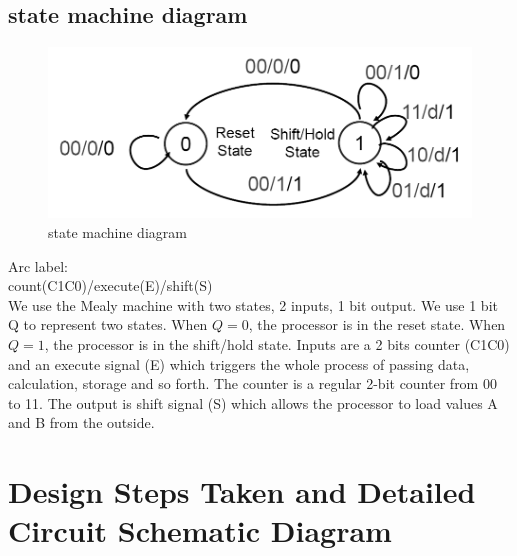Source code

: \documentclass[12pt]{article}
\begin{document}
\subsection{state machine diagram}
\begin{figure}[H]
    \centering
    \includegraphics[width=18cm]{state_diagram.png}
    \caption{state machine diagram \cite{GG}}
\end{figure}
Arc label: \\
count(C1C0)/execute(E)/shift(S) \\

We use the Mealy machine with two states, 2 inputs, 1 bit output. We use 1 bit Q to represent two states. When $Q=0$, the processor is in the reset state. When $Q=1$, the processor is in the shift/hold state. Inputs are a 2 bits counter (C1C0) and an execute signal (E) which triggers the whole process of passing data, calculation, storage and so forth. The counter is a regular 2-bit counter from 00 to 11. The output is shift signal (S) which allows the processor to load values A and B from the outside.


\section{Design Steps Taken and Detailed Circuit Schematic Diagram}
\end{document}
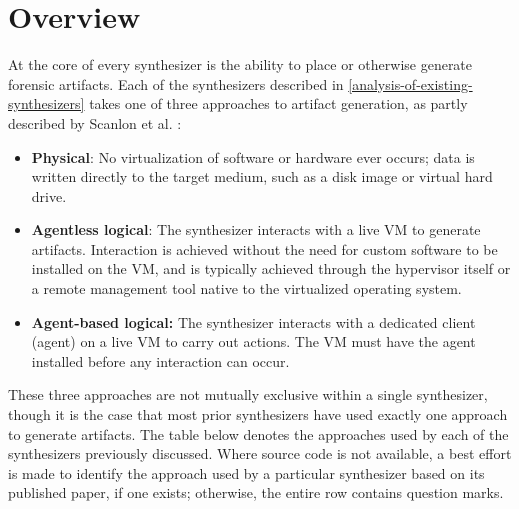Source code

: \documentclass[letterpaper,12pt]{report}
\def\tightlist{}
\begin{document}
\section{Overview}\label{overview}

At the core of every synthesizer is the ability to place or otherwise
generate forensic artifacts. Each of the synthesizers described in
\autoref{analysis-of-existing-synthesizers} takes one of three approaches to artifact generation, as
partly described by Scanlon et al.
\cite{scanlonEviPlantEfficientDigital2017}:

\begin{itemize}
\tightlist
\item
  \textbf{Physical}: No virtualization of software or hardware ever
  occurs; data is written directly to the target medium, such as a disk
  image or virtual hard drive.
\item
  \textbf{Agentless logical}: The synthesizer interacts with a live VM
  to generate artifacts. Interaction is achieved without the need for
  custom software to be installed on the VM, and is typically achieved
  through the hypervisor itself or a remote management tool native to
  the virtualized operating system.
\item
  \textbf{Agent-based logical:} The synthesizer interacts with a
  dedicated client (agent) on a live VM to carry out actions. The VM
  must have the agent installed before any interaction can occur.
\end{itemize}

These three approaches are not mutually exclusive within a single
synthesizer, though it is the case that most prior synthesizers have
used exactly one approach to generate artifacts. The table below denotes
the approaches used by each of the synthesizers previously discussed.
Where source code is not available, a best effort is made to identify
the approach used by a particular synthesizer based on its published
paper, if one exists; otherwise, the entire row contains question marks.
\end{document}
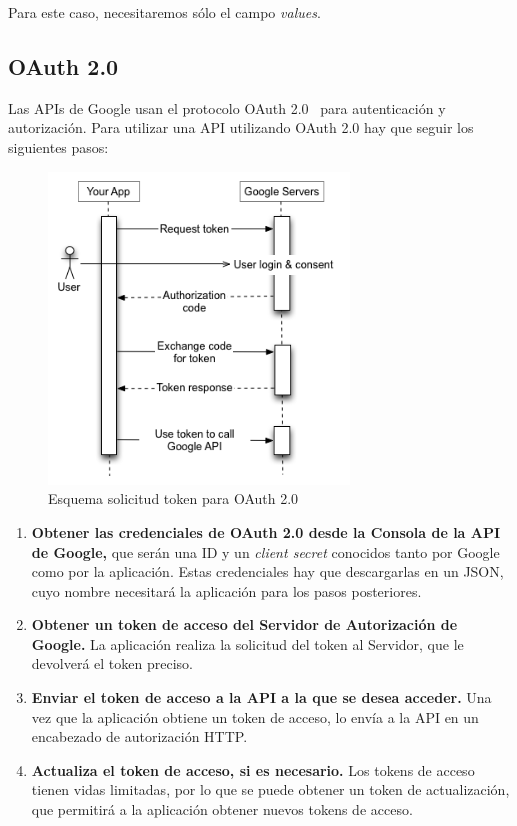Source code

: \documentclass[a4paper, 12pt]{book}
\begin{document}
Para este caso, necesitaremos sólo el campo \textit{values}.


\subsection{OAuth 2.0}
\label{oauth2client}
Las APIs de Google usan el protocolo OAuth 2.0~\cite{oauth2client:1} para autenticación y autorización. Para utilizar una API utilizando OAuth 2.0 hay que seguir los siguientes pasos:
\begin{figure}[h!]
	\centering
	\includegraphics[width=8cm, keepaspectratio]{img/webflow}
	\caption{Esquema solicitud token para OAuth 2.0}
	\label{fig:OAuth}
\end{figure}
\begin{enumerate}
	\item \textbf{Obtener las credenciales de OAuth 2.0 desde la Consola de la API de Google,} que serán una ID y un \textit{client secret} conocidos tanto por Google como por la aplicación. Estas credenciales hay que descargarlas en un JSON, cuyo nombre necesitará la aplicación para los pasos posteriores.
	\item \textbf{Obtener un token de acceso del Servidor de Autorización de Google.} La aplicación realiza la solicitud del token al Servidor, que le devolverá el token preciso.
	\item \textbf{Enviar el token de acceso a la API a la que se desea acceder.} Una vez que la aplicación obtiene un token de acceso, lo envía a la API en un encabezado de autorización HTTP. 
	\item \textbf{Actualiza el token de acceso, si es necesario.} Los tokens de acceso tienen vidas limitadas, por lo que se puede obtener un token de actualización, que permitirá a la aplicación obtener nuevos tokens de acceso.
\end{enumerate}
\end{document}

-------

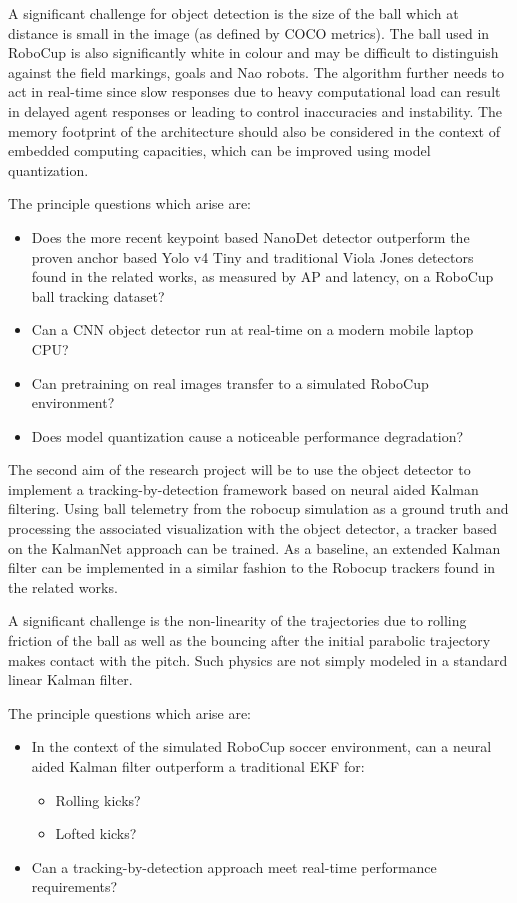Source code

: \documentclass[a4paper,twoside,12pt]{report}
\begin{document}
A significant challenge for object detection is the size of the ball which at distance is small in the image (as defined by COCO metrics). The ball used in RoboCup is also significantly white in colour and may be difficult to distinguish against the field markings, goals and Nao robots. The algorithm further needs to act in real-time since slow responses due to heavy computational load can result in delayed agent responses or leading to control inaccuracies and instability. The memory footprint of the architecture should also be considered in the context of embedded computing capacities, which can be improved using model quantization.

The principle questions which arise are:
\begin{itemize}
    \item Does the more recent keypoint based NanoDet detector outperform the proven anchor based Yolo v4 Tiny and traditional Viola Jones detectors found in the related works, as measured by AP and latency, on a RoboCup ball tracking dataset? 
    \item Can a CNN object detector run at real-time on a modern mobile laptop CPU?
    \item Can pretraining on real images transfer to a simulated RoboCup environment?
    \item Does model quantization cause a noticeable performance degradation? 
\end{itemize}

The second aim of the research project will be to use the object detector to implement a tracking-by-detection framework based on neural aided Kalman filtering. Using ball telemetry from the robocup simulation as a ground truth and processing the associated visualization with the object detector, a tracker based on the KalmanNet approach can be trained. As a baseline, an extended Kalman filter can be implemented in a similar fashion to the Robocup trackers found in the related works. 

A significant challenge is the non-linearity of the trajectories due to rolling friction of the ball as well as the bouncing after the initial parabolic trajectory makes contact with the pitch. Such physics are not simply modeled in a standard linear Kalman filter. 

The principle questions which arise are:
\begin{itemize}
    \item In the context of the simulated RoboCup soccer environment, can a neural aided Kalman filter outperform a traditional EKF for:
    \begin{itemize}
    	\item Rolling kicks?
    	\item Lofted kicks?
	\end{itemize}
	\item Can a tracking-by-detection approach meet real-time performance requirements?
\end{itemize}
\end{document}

-------

EXERCISE OBJECTIVE -
Find the line with "noticeable performance degradation?" in the material above. Reproduce it and each line after it up to and including the line with "The second aim".

EXERCISE RESPONSE -
    \item Does model quantization cause a noticeable performance degradation? 
\end{itemize}

The second aim of the research project will be to use the object detector to implement a tracking-by-detection framework based on neural aided Kalman filtering. Using ball telemetry from the robocup simulation as a ground truth and processing the associated visualization with the object detector, a tracker based on the KalmanNet approach can be trained. As a baseline, an extended Kalman filter can be implemented in a similar fashion to the Robocup trackers found in the related works. 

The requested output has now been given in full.